• ASSIGNMENT: Transcribe the records below line by line, exactly as they read.

• EXTRACTED INFORMATION:
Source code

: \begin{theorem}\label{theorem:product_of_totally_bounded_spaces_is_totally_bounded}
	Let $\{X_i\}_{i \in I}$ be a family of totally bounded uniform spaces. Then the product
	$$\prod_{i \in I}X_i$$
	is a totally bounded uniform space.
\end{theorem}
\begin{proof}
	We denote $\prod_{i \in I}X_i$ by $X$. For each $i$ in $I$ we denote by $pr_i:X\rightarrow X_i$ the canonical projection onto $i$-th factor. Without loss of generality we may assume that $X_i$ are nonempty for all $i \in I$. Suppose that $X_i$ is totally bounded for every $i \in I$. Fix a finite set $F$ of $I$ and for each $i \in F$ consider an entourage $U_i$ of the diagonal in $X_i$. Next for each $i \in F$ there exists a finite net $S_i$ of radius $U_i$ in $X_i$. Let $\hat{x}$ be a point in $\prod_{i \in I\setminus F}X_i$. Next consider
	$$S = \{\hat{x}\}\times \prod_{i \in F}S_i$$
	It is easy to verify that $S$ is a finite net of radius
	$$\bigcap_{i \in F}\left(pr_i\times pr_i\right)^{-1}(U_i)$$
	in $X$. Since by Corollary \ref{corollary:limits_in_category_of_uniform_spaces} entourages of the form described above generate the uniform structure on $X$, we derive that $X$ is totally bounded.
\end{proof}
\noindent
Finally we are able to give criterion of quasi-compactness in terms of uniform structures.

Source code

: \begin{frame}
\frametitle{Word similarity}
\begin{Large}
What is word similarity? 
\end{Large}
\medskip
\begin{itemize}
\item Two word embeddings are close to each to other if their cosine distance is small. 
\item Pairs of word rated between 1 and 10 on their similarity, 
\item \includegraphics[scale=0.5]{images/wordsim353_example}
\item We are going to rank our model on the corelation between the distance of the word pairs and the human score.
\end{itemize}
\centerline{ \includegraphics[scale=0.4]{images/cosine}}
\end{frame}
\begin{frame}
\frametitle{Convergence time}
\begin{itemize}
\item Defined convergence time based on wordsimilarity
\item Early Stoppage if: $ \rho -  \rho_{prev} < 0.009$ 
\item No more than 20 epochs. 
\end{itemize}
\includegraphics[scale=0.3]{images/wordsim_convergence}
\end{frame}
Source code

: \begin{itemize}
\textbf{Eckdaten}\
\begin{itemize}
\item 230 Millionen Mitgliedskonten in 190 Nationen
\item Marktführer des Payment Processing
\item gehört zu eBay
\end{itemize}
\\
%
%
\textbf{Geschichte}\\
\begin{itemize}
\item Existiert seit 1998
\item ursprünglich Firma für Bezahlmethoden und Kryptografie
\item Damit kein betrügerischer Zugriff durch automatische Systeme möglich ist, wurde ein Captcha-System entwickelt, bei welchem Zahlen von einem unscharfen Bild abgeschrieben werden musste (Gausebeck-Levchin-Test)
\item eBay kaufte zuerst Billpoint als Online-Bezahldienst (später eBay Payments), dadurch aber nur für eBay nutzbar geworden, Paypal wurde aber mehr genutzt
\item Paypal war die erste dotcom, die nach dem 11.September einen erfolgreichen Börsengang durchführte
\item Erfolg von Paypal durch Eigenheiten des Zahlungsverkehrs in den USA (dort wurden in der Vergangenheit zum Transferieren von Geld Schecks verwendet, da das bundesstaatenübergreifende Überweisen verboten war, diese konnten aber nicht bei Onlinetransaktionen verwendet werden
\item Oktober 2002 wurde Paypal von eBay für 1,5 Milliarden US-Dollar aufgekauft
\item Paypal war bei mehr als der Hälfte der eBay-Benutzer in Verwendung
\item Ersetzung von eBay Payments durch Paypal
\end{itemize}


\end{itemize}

• FINAL ANSWER:
Source code

: \begin{theorem}\label{theorem:product_of_totally_bounded_spaces_is_totally_bounded}
	Let $\{X_i\}_{i \in I}$ be a family of totally bounded uniform spaces. Then the product
	$$\prod_{i \in I}X_i$$
	is a totally bounded uniform space.
\end{theorem}
\begin{proof}
	We denote $\prod_{i \in I}X_i$ by $X$. For each $i$ in $I$ we denote by $pr_i:X\rightarrow X_i$ the canonical projection onto $i$-th factor. Without loss of generality we may assume that $X_i$ are nonempty for all $i \in I$. Suppose that $X_i$ is totally bounded for every $i \in I$. Fix a finite set $F$ of $I$ and for each $i \in F$ consider an entourage $U_i$ of the diagonal in $X_i$. Next for each $i \in F$ there exists a finite net $S_i$ of radius $U_i$ in $X_i$. Let $\hat{x}$ be a point in $\prod_{i \in I\setminus F}X_i$. Next consider
	$$S = \{\hat{x}\}\times \prod_{i \in F}S_i$$
	It is easy to verify that $S$ is a finite net of radius
	$$\bigcap_{i \in F}\left(pr_i\times pr_i\right)^{-1}(U_i)$$
	in $X$. Since by Corollary \ref{corollary:limits_in_category_of_uniform_spaces} entourages of the form described above generate the uniform structure on $X$, we derive that $X$ is totally bounded.
\end{proof}
\noindent
Finally we are able to give criterion of quasi-compactness in terms of uniform structures.

Source code

: \begin{frame}
\frametitle{Word similarity}
\begin{Large}
What is word similarity? 
\end{Large}
\medskip
\begin{itemize}
\item Two word embeddings are close to each to other if their cosine distance is small. 
\item Pairs of word rated between 1 and 10 on their similarity, 
\item \includegraphics[scale=0.5]{images/wordsim353_example}
\item We are going to rank our model on the corelation between the distance of the word pairs and the human score.
\end{itemize}
\centerline{ \includegraphics[scale=0.4]{images/cosine}}
\end{frame}
\begin{frame}
\frametitle{Convergence time}
\begin{itemize}
\item Defined convergence time based on wordsimilarity
\item Early Stoppage if: $ \rho -  \rho_{prev} < 0.009$ 
\item No more than 20 epochs. 
\end{itemize}
\includegraphics[scale=0.3]{images/wordsim_convergence}
\end{frame}
Source code

: \begin{itemize}
\textbf{Eckdaten}\
\begin{itemize}
\item 230 Millionen Mitgliedskonten in 190 Nationen
\item Marktführer des Payment Processing
\item gehört zu eBay
\end{itemize}
\\
%
%
\textbf{Geschichte}\\
\begin{itemize}
\item Existiert seit 1998
\item ursprünglich Firma für Bezahlmethoden und Kryptografie
\item Damit kein betrügerischer Zugriff durch automatische Systeme möglich ist, wurde ein Captcha-System entwickelt, bei welchem Zahlen von einem unscharfen Bild abgeschrieben werden musste (Gausebeck-Levchin-Test)
\item eBay kaufte zuerst Billpoint als Online-Bezahldienst (später eBay Payments), dadurch aber nur für eBay nutzbar geworden, Paypal wurde aber mehr genutzt
\item Paypal war die erste dotcom, die nach dem 11.September einen erfolgreichen Börsengang durchführte
\item Erfolg von Paypal durch Eigenheiten des Zahlungsverkehrs in den USA (dort wurden in der Vergangenheit zum Transferieren von Geld Schecks verwendet, da das bundesstaatenübergreifende Überweisen verboten war, diese konnten aber nicht bei Onlinetransaktionen verwendet werden
\item Oktober 2002 wurde Paypal von eBay für 1,5 Milliarden US-Dollar aufgekauft
\item Paypal war bei mehr als der Hälfte der eBay-Benutzer in Verwendung
\item Ersetzung von eBay Payments durch Paypal
\end{itemize}


\end{itemize}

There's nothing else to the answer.